- Coordinates: 39°52′29.26″N 87°15′28.08″W﻿ / ﻿39.8747944°N 87.2578000°W
- Crosses: Square Rock Branch of Sugar Creek
- Locale: Parke County, Indiana, United States
- Official name: J. H. Russell Covered Bridge
- Other name: Jordan Covered Bridge
- Named for: J. H. Russell
- WGCB Number: 14-61-39

Characteristics
- Total length: 50 ft (15 m)42ft +4' overhangs on each end
- Width: 12 ft (3.7 m)
- Height: 12 ft (3.7 m)

History
- Constructed by: Pearly Weaver and George Weaver
- Built: 1897

Location

= J. H. Russell Covered Bridge =

The J. H. Russell Covered Bridge was north of Annapolis, Indiana. The single-span Modified Queen Truss covered bridge structure was built by Pearly Weaver and George Weaver in 1897 and destroyed by deterioration. It was one of five bridges in Parke County to be on private land. The others were the State Sanitorium Covered Bridge, Lusk Covered Bridge 1840, Lusk Covered Bridge 1847, and the Clinton Toll Bridge. It was also one of two Queen Truss tupe covered bridges, the other being the Turkey Run Covered Bridge

==History==

===Construction===
In 1897, at the age of 24, Pearly Weaver and his brother George agreed to build the bridge, at $2.50/day, for J. H. Russell. Securing a book, because he had no experience building bridges, he drew up the plans himself. He hired a craftsman, who had just finished a similar job nearby, to construct the abutments. A derrick was set up and stones from the stream bed were lifted into place. The stones, being uniform in thickness, were where the creek got its name, Square Rock Branch. Most of the materials for the bridge were secured from resources on the Russell Farm.
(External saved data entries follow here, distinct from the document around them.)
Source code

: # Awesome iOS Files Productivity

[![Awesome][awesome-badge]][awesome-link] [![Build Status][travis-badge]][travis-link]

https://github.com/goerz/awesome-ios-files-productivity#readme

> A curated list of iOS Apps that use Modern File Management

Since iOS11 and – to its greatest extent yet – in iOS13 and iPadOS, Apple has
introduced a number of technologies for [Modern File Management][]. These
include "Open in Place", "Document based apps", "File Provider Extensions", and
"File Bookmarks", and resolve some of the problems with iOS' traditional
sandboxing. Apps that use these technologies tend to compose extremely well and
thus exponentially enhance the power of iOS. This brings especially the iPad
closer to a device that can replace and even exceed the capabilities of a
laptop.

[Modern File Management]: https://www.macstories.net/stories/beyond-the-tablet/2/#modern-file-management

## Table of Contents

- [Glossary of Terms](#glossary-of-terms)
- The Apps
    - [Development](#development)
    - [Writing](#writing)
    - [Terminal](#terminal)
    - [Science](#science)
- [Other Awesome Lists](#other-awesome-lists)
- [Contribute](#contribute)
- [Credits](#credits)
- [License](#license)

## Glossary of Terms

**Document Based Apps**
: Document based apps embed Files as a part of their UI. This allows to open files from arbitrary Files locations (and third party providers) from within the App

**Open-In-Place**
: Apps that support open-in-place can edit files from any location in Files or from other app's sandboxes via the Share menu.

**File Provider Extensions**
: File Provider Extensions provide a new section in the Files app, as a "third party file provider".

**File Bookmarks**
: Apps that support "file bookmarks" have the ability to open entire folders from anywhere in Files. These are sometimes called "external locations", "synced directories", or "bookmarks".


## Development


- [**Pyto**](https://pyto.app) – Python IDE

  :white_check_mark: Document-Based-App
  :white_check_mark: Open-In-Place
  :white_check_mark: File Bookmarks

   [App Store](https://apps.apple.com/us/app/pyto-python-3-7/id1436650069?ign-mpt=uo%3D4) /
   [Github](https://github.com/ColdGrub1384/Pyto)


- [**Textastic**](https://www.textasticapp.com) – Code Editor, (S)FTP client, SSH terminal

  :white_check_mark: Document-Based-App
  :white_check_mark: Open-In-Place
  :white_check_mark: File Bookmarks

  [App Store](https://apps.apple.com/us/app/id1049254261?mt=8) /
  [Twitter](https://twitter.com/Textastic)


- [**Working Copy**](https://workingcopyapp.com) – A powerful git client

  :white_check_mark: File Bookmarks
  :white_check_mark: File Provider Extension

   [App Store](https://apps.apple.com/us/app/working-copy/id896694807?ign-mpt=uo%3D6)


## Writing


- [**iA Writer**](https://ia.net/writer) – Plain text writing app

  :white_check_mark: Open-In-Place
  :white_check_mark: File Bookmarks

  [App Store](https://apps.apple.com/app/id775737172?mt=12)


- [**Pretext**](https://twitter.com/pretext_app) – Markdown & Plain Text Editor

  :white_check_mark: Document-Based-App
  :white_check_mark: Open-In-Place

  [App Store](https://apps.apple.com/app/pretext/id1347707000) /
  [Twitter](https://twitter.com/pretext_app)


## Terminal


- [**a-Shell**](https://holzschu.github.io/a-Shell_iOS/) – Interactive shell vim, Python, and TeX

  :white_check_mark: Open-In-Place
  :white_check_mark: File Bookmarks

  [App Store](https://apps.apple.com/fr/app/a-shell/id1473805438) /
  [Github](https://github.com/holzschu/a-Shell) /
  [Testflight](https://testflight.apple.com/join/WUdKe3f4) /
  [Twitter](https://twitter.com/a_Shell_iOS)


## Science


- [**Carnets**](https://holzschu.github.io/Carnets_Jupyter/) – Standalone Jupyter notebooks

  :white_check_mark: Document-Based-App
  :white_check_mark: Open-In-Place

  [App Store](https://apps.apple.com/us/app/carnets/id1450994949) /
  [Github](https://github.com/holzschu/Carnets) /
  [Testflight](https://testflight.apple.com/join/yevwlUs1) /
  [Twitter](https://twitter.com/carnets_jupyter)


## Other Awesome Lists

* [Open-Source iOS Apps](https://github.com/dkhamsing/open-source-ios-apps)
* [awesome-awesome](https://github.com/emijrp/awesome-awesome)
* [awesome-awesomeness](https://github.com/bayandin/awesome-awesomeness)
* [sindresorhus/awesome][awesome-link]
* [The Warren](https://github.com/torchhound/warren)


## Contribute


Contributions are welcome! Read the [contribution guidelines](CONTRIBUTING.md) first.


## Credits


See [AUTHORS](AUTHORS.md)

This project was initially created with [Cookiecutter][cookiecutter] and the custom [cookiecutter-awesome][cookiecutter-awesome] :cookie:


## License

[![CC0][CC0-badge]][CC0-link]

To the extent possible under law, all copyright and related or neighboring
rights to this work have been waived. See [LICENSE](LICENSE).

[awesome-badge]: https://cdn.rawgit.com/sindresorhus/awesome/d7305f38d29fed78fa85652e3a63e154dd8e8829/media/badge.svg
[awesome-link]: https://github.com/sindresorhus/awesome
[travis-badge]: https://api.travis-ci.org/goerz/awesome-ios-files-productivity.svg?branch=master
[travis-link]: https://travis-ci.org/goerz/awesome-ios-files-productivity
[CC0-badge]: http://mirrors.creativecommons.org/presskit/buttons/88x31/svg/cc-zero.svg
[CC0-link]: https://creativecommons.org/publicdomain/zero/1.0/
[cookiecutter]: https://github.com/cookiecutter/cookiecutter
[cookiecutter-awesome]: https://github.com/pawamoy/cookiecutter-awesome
Looking through the woods Pearly was able to find two oak trees that were tall enough and straight enough to make the stringer beams. The oaks were 2 1/2' in diameter at the base, 50' long, and squaring 12" at the top. An old cabin, located nearby, was the source of the clear poplar used for the joists, side posts, and the nail ties on the bridge. For the trusses, again, maple and oak trees found on the farm were used. All of this helped keep the final cost of the bridge down.

===Destruction===
Ralph Jordan would later buy the farm and the bridge. In 1944 he built an airport called Port O' the Woods. In 1970 the bridge would be moved to dry ground to be used as a barn, but it deteriorated and had to be torn down in 1983.